No player has more at stake during his orthopedic evaluation at the combine this week than Marcus Lattimore.
Lattimore has had dual rehab goals since dislocating and tearing three ligaments in his knee last fall. By all accounts, he’s easily meeting his first goal. Dr. James Andrews says he’s three months ahead of schedule after having surgery to repair his ACL in early November. Meeting the second goal – rehabbing his draft stock before April – could prove the more difficult challenge.
There are three things working in his favor as he arrives in Indianapolis.
First, there are reports that Lattimore only needed his ACL repaired and had no nerve damage from his knee dislocation. If true, that could be seen as a best case scenario for what could have been an even more catastrophic injury.
Second, the successful rehab and recovery of Adrian Peterson, who tore two ligaments and his meniscus nine months before returning to his previously elite form, is fresh in the mind of front office personnel around the league. Both Peterson and Lattimore had their ACL repair performed by Dr. Andrews, which could also lessen the worries of scouting department decision makers.
Finally, there’s precedent for a strong recovery from a similar injury. Though he needed an extra year of rehab and recovery, Willis McGahee averaged 290 carries and missed only three games in his first four seasons in the NFL.
The combine medical exam will be the first time teams will examine and test Lattimore’s knee. But he’s already been building his case around the league. In January, he sent video of himself running in a pool to all 32 teams. And he reportedly expects to do a limited workout before the draft in April.
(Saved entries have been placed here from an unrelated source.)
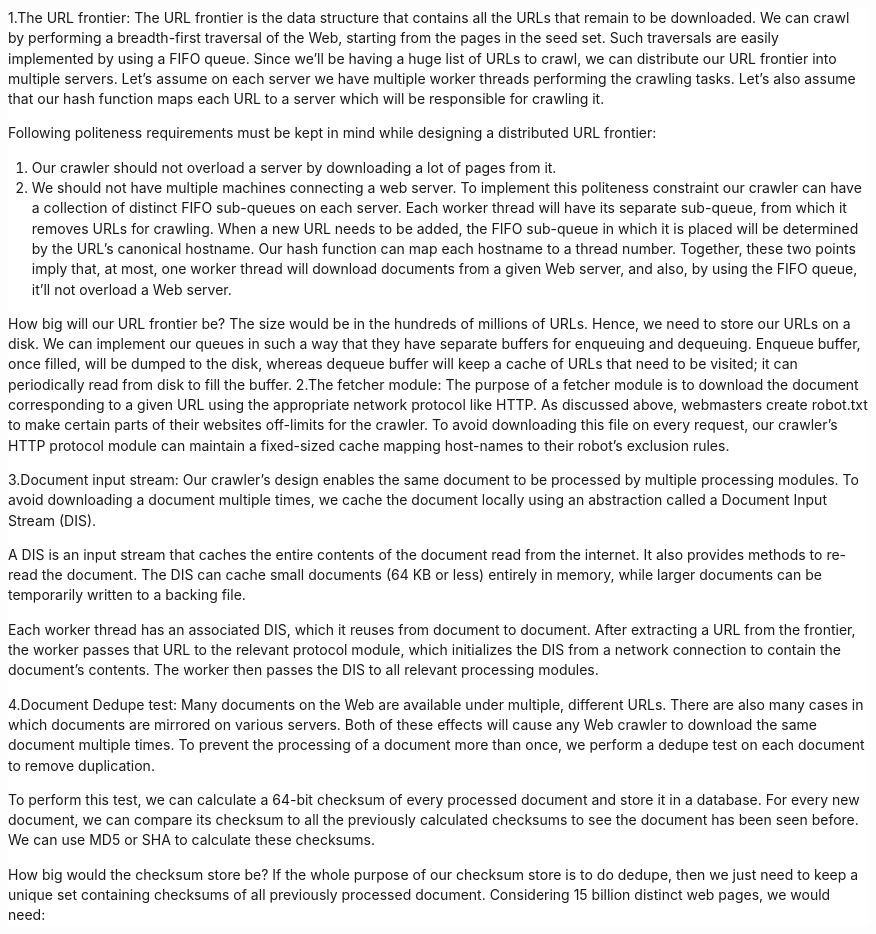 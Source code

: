 1.The URL frontier: The URL frontier is the data structure that contains all the URLs that remain to be downloaded. We can crawl by performing a breadth-first traversal of the Web, starting from the pages in the seed set. Such traversals are easily implemented by using a FIFO queue.
Since we’ll be having a huge list of URLs to crawl, we can distribute our URL frontier into multiple servers. Let’s assume on each server we have multiple worker threads performing the crawling tasks. Let’s also assume that our hash function maps each URL to a server which will be responsible for crawling it.

Following politeness requirements must be kept in mind while designing a distributed URL frontier:
1. Our crawler should not overload a server by downloading a lot of pages from it.
2. We should not have multiple machines connecting a web server.
To implement this politeness constraint our crawler can have a collection of distinct FIFO sub-queues on each server. Each worker thread will have its separate sub-queue, from which it removes URLs for crawling. When a new URL needs to be added, the FIFO sub-queue in which it is placed will be determined by the URL’s canonical hostname. Our hash function can map each hostname to a thread number. Together, these two points imply that, at most, one worker thread will download documents from a given Web server, and also, by using the FIFO queue, it’ll not overload a Web server.

How big will our URL frontier be? The size would be in the hundreds of millions of URLs. Hence, we need to store our URLs on a disk. We can implement our queues in such a way that they have separate buffers for enqueuing and dequeuing. Enqueue buffer, once filled, will be dumped to the disk, whereas dequeue buffer will keep a cache of URLs that need to be visited; it can periodically read from disk to fill the buffer.
2.The fetcher module: The purpose of a fetcher module is to download the document corresponding to a given URL using the appropriate network protocol like HTTP. As discussed above, webmasters create robot.txt to make certain parts of their websites off-limits for the crawler. To avoid downloading this file on every request, our crawler’s HTTP protocol module can maintain a fixed-sized cache mapping host-names to their robot’s exclusion rules.

3.Document input stream: Our crawler’s design enables the same document to be processed by multiple processing modules. To avoid downloading a document multiple times, we cache the document locally using an abstraction called a Document Input Stream (DIS).

A DIS is an input stream that caches the entire contents of the document read from the internet. It also provides methods to re-read the document. The DIS can cache small documents (64 KB or less) entirely in memory, while larger documents can be temporarily written to a backing file.

Each worker thread has an associated DIS, which it reuses from document to document. After extracting a URL from the frontier, the worker passes that URL to the relevant protocol module, which initializes the DIS from a network connection to contain the document’s contents. The worker then passes the DIS to all relevant processing modules.

4.Document Dedupe test: Many documents on the Web are available under multiple, different URLs. There are also many cases in which documents are mirrored on various servers. Both of these effects will cause any Web crawler to download the same document multiple times. To prevent the processing of a document more than once, we perform a dedupe test on each document to remove duplication.

To perform this test, we can calculate a 64-bit checksum of every processed document and store it in a database. For every new document, we can compare its checksum to all the previously calculated checksums to see the document has been seen before. We can use MD5 or SHA to calculate these checksums.

How big would the checksum store be? If the whole purpose of our checksum store is to do dedupe, then we just need to keep a unique set containing checksums of all previously processed document. Considering 15 billion distinct web pages, we would need:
Lattimore was considered a potential first round talent before his injury. It’s doubtful that he’ll be able to rehab his draft stock back into that range by late April. But proving that his knee is on (or ahead of) a nine month recovery schedule could push him into consideration earlier than anyone expected.
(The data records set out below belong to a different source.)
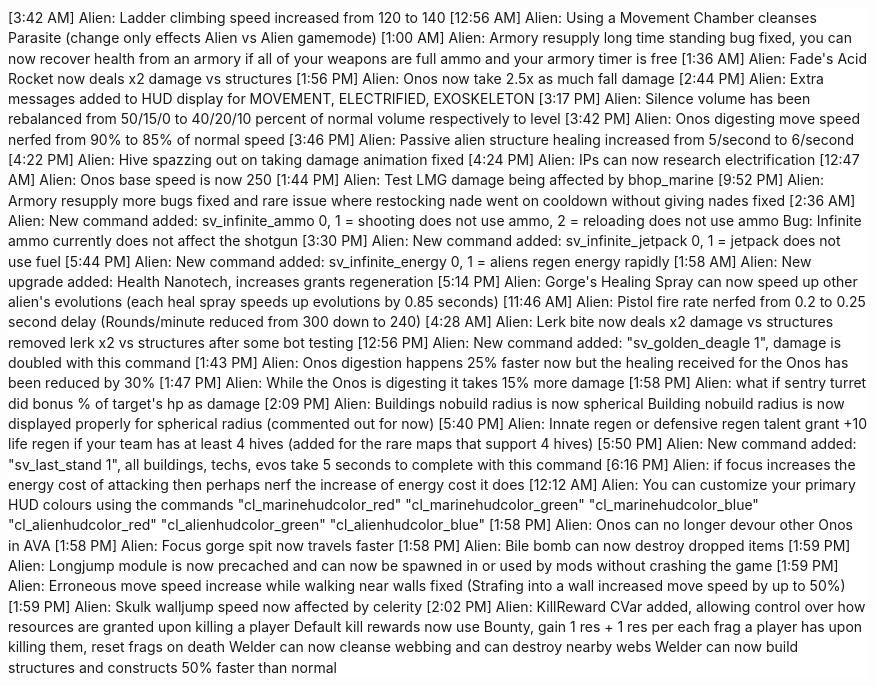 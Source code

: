[3:42 AM] Alien: Ladder climbing speed increased from 120 to 140
[12:56 AM] Alien: Using a Movement Chamber cleanses Parasite (change only effects Alien vs Alien gamemode)
[1:00 AM] Alien: Armory resupply long time standing bug fixed, you can now recover health from an armory if all of your weapons are full ammo and your armory timer is free
[1:36 AM] Alien: Fade's Acid Rocket now deals x2 damage vs structures
[1:56 PM] Alien: Onos now take 2.5x as much fall damage
[2:44 PM] Alien: Extra messages added to HUD display for MOVEMENT, ELECTRIFIED, EXOSKELETON
[3:17 PM] Alien: Silence volume has been rebalanced from 50/15/0 to 40/20/10 percent of normal volume respectively to level
[3:42 PM] Alien: Onos digesting move speed nerfed from 90% to 85% of normal speed
[3:46 PM] Alien: Passive alien structure healing increased from 5/second to 6/second
[4:22 PM] Alien: Hive spazzing out on taking damage animation fixed
[4:24 PM] Alien: IPs can now research electrification
[12:47 AM] Alien: Onos base speed is now 250
[1:44 PM] Alien: Test LMG damage being affected by bhop_marine
[9:52 PM] Alien: Armory resupply more bugs fixed and rare issue where restocking nade went on cooldown without giving nades fixed
[2:36 AM] Alien: New command added: sv_infinite_ammo 0, 1 = shooting does not use ammo, 2 = reloading does not use ammo
Bug: Infinite ammo currently does not affect the shotgun
[3:30 PM] Alien: New command added: sv_infinite_jetpack 0, 1 = jetpack does not use fuel
[5:44 PM] Alien: New command added: sv_infinite_energy 0, 1 = aliens regen energy rapidly
[1:58 AM] Alien: New upgrade added: Health Nanotech, increases grants regeneration
[5:14 PM] Alien: Gorge's Healing Spray can now speed up other alien's evolutions (each heal spray speeds up evolutions by 0.85 seconds)
[11:46 AM] Alien: Pistol fire rate nerfed from 0.2 to 0.25 second delay (Rounds/minute reduced from 300 down to 240)
[4:28 AM] Alien: Lerk bite now deals x2 damage vs structures
removed lerk x2 vs structures after some bot testing
[12:56 PM] Alien: New command added: "sv_golden_deagle 1", damage is doubled with this command
[1:43 PM] Alien: Onos digestion happens 25% faster now but the healing received for the Onos has been reduced by 30%
[1:47 PM] Alien: While the Onos is digesting it takes 15% more damage
[1:58 PM] Alien: what if sentry turret did bonus % of target's hp as damage
[2:09 PM] Alien: Buildings nobuild radius is now spherical
Building nobuild radius is now displayed properly for spherical radius (commented out for now)
[5:40 PM] Alien: Innate regen or defensive regen talent grant +10 life regen if your team has at least 4 hives (added for the rare maps that support 4 hives)
[5:50 PM] Alien: New command added: "sv_last_stand 1", all buildings, techs, evos take 5 seconds to complete with this command
[6:16 PM] Alien: if focus increases the energy cost of attacking then perhaps nerf the increase of energy cost it does
[12:12 AM] Alien: You can customize your primary HUD colours using the commands
"cl_marinehudcolor_red"
"cl_marinehudcolor_green"
"cl_marinehudcolor_blue"
"cl_alienhudcolor_red"
"cl_alienhudcolor_green"
"cl_alienhudcolor_blue"
[1:58 PM] Alien: Onos can no longer devour other Onos in AVA
[1:58 PM] Alien: Focus gorge spit now travels faster
[1:58 PM] Alien: Bile bomb can now destroy dropped items
[1:59 PM] Alien: Longjump module is now precached and can now be spawned in or used by mods without crashing the game
[1:59 PM] Alien: Erroneous move speed increase while walking near walls fixed (Strafing into a wall increased move speed by up to 50%)
[1:59 PM] Alien: Skulk walljump speed now affected by celerity
[2:02 PM] Alien: KillReward CVar added, allowing control over how resources are granted upon killing a player
Default kill rewards now use Bounty, gain 1 res + 1 res per each frag a player has upon killing them, reset frags on death
Welder can now cleanse webbing and can destroy nearby webs
Welder can now build structures and constructs 50% faster than normal

   [Natural Selection]: <http://unknownworlds.com/ns/>
   [Steam]: <http://store.steampowered.com/about/>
This year’s running back draft class is light on elite prospects. Many teams in the NFL are comfortable with a committee approach in the backfield. Others may be happy to ease a young back into a larger workload over a year or more.
Lattimore isn’t a lock to sail through the rest of his rehab or return to full form. But the positive buzz has already started. And it will only take one team willing to take a chance for Lattimore to find his way into the second or third round.
If reports from the combine are favorable and he can get on the field for a limited workout in April, Lattimore could be this year’s version of the Price is Right mountain climber.
Hopefully, Lattimore is still yodeling in late April.